Kirchwerder. Erstmals ist am Wochenende ein Wolf in Hamburg gesichtet worden. Das scheue Tier ließ sich zunächst in Kirchwerder, später in Neuengamme blicken.

Ein Foto, das auf dem Hof Eggers in Kirchwerder gemacht wurde, zeigt ein verdutzt wirkendes Tier am Wegesrand. „Es ist eindeutig ein Wolf“, sagt Jens Matzen, ehrenamtlicher Wolfsbetreuer aus Stolpe. Das bestätigten ihm auch Experten der TU Dresden. Nicht nur das Auftreten, Fellzeichnung und Körperbau wiesen den etwa einjährigen Wolf aus. Matzen hat in Kirchwerder zudem zweifelsfrei Spuren des streng geschützten Wildtiers entdeckt. Danach ist der menschenscheue Wolf mit großen Sprüngen geflüchtet und durchschwamm sogar das eiskalte Wasser des Gose-Elbe-Grabens, nachdem er die Fotoaktion bemerkt hatte. Anders als es Rotkäppchen-Märchen glauben machen wollen, meidet der Wolf die Nähe zu Menschen. „Er ist für sie keine Gefahr. Sie gehören absolut nicht in sein Beuteschema,“ sagt Matzen. Auf seinem Speiseplan stehen vielmehr Rehwild, Hasen und auch Mäuse.

Vermutlich ist der junge Wolf auf der Suche nach einem eigenen Revier von Mecklenburg kommend auf der Nordseite der Elbe bis nach Vierlanden gelaufen. „Er kann locker bis zu 60 Kilometer pro Tag oder Nacht schaffen“, sagt Matzen. Aller Wahrscheinlichkeit nach hat er das Hamburger Stadtgebiet schon wieder verlassen. Denn das Tier hat einen großen Aktionsradius und braucht tagsüber eine ruhige Ecke in einem Feldgehölz. Bedingungen, die ihm das dicht besiedelte Hamburg nicht bieten kann.

Der Wolf galt in Deutschland fast 200 Jahre lang als so gut wie ausgerottet. Nach dem Fall der Mauer kam er zurück. Nach Angaben des Naturschutzbundes Deutschland gibt es bundesweit etwa 20 Wolfsrudel. Die meisten leben in Sachsen, Brandenburg und Sachsen-Anhalt.

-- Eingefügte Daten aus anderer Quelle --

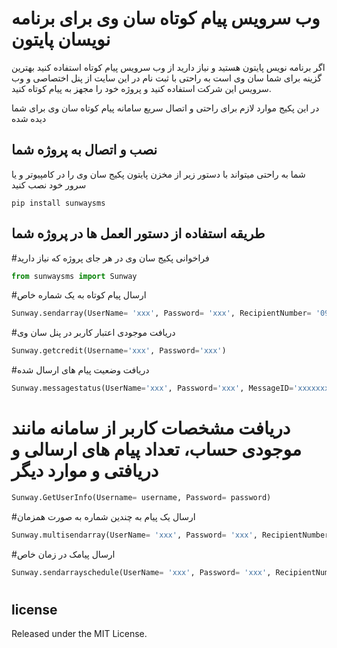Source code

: # وب سرویس پیام کوتاه سان وی برای برنامه نویسان پایتون
اگر برنامه نویس پایتون هستید و نیاز دارید از وب سرویس پیام کوتاه استفاده کنید بهترین گزینه برای شما سان وی است به راحتی با ثبت نام در این سایت از پنل اختصاصی و وب سرویس این شرکت استفاده کنید و پروژه خود را مجهز به پیام کوتاه کنید.

در این پکیج موارد لازم برای راحتی و اتصال سریع سامانه پیام کوتاه سان وی برای شما دیده شده 

## نصب و اتصال به پروژه شما
شما به راحتی میتواند با دستور زیر از مخزن پایتون پکیج سان وی را در کامپیوتر و یا سرور خود نصب کنید

```shell
pip install sunwaysms
```

## طریقه استفاده از دستور العمل ها در پروژه شما


#فراخوانی پکیج سان وی در هر جای پروژه که نیاز دارید 
```python
from sunwaysms import Sunway
```

#ارسال پیام کوتاه به یک شماره خاص
```python
Sunway.sendarray(UserName= 'xxx', Password= 'xxx', RecipientNumber= '09xxxxxxxxx', MessageBody= '', SpecialNumber= 'xxx')
```

#دریافت موجودی اعتبار کاربر در پنل سان وی
```python
Sunway.getcredit(Username='xxx', Password='xxx')
```

#دریافت وضعیت پیام های ارسال شده 
```python
Sunway.messagestatus(UserName='xxx', Password='xxx', MessageID='xxxxxxxxx')
```

# دریافت مشخصات کاربر از سامانه مانند موجودی حساب، تعداد پیام های ارسالی و دریافتی و موارد دیگر
```python
Sunway.GetUserInfo(Username= username, Password= password)
```

#ارسال یک پیام به چندین شماره به صورت همزمان
```python
Sunway.multisendarray(UserName= 'xxx', Password= 'xxx', RecipientNumber= ['xxxxxx','xxxxxx'], MessageBody= '', SpecialNumber= 'xxx')
```

#ارسال پیامک در زمان خاص
```python
Sunway.sendarrayschedule(UserName= 'xxx', Password= 'xxx', RecipientNumber= '09xxxxxxxxx', MessageBody= '', SpecialNumber= 'xxx', Year= 'xxx', Month= 'xxx', Day= 'xxx', Hour= 'xxx', Minute= 'xxx')
```

#




## license
Released under the MIT License.
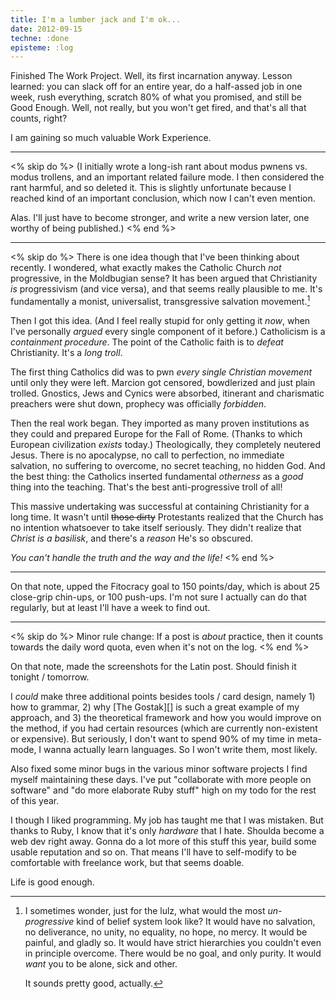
 ```yaml
---
title: I'm a lumber jack and I'm ok...
date: 2012-09-15
techne: :done
episteme: :log
---
```


Finished The Work Project. Well, its first incarnation anyway. Lesson learned: you can slack off for an entire year, do a half-assed job in one week, rush everything, scratch 80% of what you promised, and still be Good Enough. Well, not really, but you won't get fired, and that's all that counts, right?

I am gaining so much valuable Work Experience.

---

<% skip do %>
(I initially wrote a long-ish rant about modus pwnens vs. modus trollens, and an important related failure mode. I then considered the rant harmful, and so deleted it. This is slightly unfortunate because I reached kind of an important conclusion, which now I can't even mention.

Alas. I'll just have to become stronger, and write a new version later, one worthy of being published.)
<% end %>

---

<% skip do %>
There is one idea though that I've been thinking about recently. I wondered, what exactly makes the Catholic Church *not* progressive, in the Moldbugian sense? It has been argued that Christianity *is* progressivism (and vice versa), and that seems really plausible to me. It's fundamentally a monist, universalist, transgressive salvation movement.[^anti]

[^anti]:
    I sometimes wonder, just for the lulz, what would the most *un-progressive* kind of belief system look like? It would have no salvation, no deliverance, no unity, no equality, no hope, no mercy. It would be painful, and gladly so. It would have strict hierarchies you couldn't even in principle overcome. There would be no goal, and only purity. It would *want* you to be alone, sick and other. 

    It sounds pretty good, actually.

Then I got this idea. (And I feel really stupid for only getting it *now*, when I've personally *argued* every single component of it before.) Catholicism is a *containment procedure*. The point of the Catholic faith is to *defeat* Christianity. It's a *long troll*.

The first thing Catholics did was to pwn *every single Christian movement* until only they were left. Marcion got censored, bowdlerized and just plain trolled. Gnostics, Jews and Cynics were absorbed, itinerant and charismatic preachers were shut down, prophecy was officially *forbidden*.

Then the real work began. They imported as many proven institutions as they could and prepared Europe for the Fall of Rome. (Thanks to which European civilization *exists* today.) Theologically, they completely neutered Jesus. There is no apocalypse, no call to perfection, no immediate salvation, no suffering to overcome, no secret teaching, no hidden God. And the best thing: the Catholics inserted fundamental *otherness* as a *good* thing into the teaching. That's the best anti-progressive troll of all!

This massive undertaking was successful at containing Christianity for a long time. It wasn't until <del>those dirty</del> Protestants realized that the Church has no intention whatsoever to take itself seriously. They didn't realize that *Christ is a basilisk*, and there's a *reason* He's so obscured.

*You can't handle the truth and the way and the life!*
<% end %>

---

On that note, upped the Fitocracy goal to 150 points/day, which is about 25 close-grip chin-ups, or 100 push-ups. I'm not sure I actually can do that regularly, but at least I'll have a week to find out.

---

<% skip do %>
Minor rule change: If a post is *about* practice, then it counts towards the daily word quota, even when it's not on the log.
<% end %>

On that note, made the screenshots for the Latin post. Should finish it tonight / tomorrow.

I *could* make three additional points besides tools / card design, namely 1) how to grammar, 2) why [The Gostak][] is such a great example of my approach, and 3) the theoretical framework and how you would improve on the method, if you had certain resources (which are currently non-existent or expensive). But seriously, I don't want to spend 90% of my time in meta-mode, I wanna actually learn languages. So I won't write them, most likely.

Also fixed some minor bugs in the various minor software projects I find myself maintaining these days. I've put "collaborate with more people on software" and "do more elaborate Ruby stuff" high on my todo for the rest of this year.

I though I liked programming. My job has taught me that I was mistaken. But thanks to Ruby, I know that it's only *hardware* that I hate. Shoulda become a web dev right away. Gonna do a lot more of this stuff this year, build some usable reputation and so on. That means I'll have to self-modify to be comfortable with freelance work, but that seems doable.

Life is good enough.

Der Wolf ist auf Reviersuche

Einen Wolf vor die Linse seines Fotoapparates zu bekommen, ist ein absoluter Glücksfall, „ein faszinierender Augenblick, fast wie ein Fünfer im Lotto“, sagt Wolfsexperte Jens Matzen. Die Tiere sind nicht nur selten, sondern auch scheu und lieber nachts als tagsüber unterwegs.

„Wir freuen uns sehr, dass der Wolf wieder zurückgekehrt ist“, sagt Henning Beeken, der gemeinsam mit seiner Familie das Tier am Karfreitag gesehen hat. Und natürlich freut er sich, wenn Gäste den Bio-Hof in der Ohe am Kirchwerder Mühlendamm besuchen, denn er hat viel zu bieten. „Doch“, mahnt er alle Wolfsinteressierten, „es macht jetzt keinen Sinn, hier nach dem Wolf zu fahnden.“ Im Gegenteil. Das die Ruhe liebende Wildtier ist keinesfalls auf dem Hof oder in der Nähe beheimatet. Gleiches gilt für das Kiebitzbrack, wo der Wolf ebenfalls gesichtet worden sein soll. Jäger Frank Köther bestätigt zwar eine Wolfsfährte in dem Gebiet. Doch tatsächlich dürfte Vierlanden höchstens ein Streifgebiet des jungen Wolfes sein, denn dort locken weder ein Wolfsweibchen, noch ein genügend großes Revier.

Auch Jens Matzen vom Freundeskreis freilebender Wölfe geht davon aus, dass der Einzelgänger bereits weitergezogen ist. Tatsächlich bietet die Dichte des Straßennetzes in Hamburg nicht genügend Raum und Ruhe für einen Wolf. Bekannte Reviergrößen in Polen variieren zwischen 150 und 350 Quadratkilometern. Wie weit Wölfe wandern, zeigt ein im Winter vergangenen Jahres in Dänemark tot aufgefundener Rüde. Er stammte nachweislich aus der Lausitz und legte binnen zwei Jahren mehr als 700 Kilometer Luftlinie bis nach Dänemark zurück.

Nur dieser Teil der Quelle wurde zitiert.